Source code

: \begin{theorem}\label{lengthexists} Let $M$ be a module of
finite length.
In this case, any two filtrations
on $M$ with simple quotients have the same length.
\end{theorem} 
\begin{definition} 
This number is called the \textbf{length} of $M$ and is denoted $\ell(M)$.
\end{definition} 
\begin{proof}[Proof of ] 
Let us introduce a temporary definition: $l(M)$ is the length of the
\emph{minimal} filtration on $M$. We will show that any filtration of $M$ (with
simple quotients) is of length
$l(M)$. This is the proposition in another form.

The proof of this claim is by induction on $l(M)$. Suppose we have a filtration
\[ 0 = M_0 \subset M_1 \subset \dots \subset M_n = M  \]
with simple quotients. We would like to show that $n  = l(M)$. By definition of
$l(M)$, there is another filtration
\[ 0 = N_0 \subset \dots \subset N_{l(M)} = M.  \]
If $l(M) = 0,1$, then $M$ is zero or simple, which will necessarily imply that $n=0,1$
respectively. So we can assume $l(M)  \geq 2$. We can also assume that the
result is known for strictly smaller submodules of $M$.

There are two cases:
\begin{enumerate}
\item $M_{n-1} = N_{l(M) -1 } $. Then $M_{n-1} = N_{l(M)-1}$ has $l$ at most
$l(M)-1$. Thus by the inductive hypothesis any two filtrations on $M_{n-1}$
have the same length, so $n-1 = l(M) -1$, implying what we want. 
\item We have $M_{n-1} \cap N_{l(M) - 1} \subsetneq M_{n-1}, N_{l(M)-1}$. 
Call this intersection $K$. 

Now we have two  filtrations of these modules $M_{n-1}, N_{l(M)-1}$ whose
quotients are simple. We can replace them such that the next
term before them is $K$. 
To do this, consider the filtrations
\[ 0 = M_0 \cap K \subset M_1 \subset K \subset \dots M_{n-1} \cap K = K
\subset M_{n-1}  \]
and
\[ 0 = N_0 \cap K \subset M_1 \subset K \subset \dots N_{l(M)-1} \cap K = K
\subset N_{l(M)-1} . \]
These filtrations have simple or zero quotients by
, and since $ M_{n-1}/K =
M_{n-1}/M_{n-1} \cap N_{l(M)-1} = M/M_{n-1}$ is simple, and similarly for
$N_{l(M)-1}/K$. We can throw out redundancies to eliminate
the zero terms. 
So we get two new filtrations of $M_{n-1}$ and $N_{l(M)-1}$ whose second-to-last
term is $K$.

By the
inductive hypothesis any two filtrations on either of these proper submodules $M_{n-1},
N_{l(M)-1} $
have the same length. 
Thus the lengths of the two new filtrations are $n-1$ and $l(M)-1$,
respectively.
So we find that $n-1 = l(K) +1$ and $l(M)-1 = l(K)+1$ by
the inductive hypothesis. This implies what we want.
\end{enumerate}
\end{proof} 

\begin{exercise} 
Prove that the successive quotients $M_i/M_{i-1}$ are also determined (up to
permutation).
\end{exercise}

What is needed — Please copy out each record, character for character.

Answer to the problem —
Source code

: \begin{theorem}\label{lengthexists} Let $M$ be a module of
finite length.
In this case, any two filtrations
on $M$ with simple quotients have the same length.
\end{theorem} 
\begin{definition} 
This number is called the \textbf{length} of $M$ and is denoted $\ell(M)$.
\end{definition} 
\begin{proof}[Proof of ] 
Let us introduce a temporary definition: $l(M)$ is the length of the
\emph{minimal} filtration on $M$. We will show that any filtration of $M$ (with
simple quotients) is of length
$l(M)$. This is the proposition in another form.

The proof of this claim is by induction on $l(M)$. Suppose we have a filtration
\[ 0 = M_0 \subset M_1 \subset \dots \subset M_n = M  \]
with simple quotients. We would like to show that $n  = l(M)$. By definition of
$l(M)$, there is another filtration
\[ 0 = N_0 \subset \dots \subset N_{l(M)} = M.  \]
If $l(M) = 0,1$, then $M$ is zero or simple, which will necessarily imply that $n=0,1$
respectively. So we can assume $l(M)  \geq 2$. We can also assume that the
result is known for strictly smaller submodules of $M$.

There are two cases:
\begin{enumerate}
\item $M_{n-1} = N_{l(M) -1 } $. Then $M_{n-1} = N_{l(M)-1}$ has $l$ at most
$l(M)-1$. Thus by the inductive hypothesis any two filtrations on $M_{n-1}$
have the same length, so $n-1 = l(M) -1$, implying what we want. 
\item We have $M_{n-1} \cap N_{l(M) - 1} \subsetneq M_{n-1}, N_{l(M)-1}$. 
Call this intersection $K$. 

Now we have two  filtrations of these modules $M_{n-1}, N_{l(M)-1}$ whose
quotients are simple. We can replace them such that the next
term before them is $K$. 
To do this, consider the filtrations
\[ 0 = M_0 \cap K \subset M_1 \subset K \subset \dots M_{n-1} \cap K = K
\subset M_{n-1}  \]
and
\[ 0 = N_0 \cap K \subset M_1 \subset K \subset \dots N_{l(M)-1} \cap K = K
\subset N_{l(M)-1} . \]
These filtrations have simple or zero quotients by
, and since $ M_{n-1}/K =
M_{n-1}/M_{n-1} \cap N_{l(M)-1} = M/M_{n-1}$ is simple, and similarly for
$N_{l(M)-1}/K$. We can throw out redundancies to eliminate
the zero terms. 
So we get two new filtrations of $M_{n-1}$ and $N_{l(M)-1}$ whose second-to-last
term is $K$.

By the
inductive hypothesis any two filtrations on either of these proper submodules $M_{n-1},
N_{l(M)-1} $
have the same length. 
Thus the lengths of the two new filtrations are $n-1$ and $l(M)-1$,
respectively.
So we find that $n-1 = l(K) +1$ and $l(M)-1 = l(K)+1$ by
the inductive hypothesis. This implies what we want.
\end{enumerate}
\end{proof} 

\begin{exercise} 
Prove that the successive quotients $M_i/M_{i-1}$ are also determined (up to
permutation).
\end{exercise}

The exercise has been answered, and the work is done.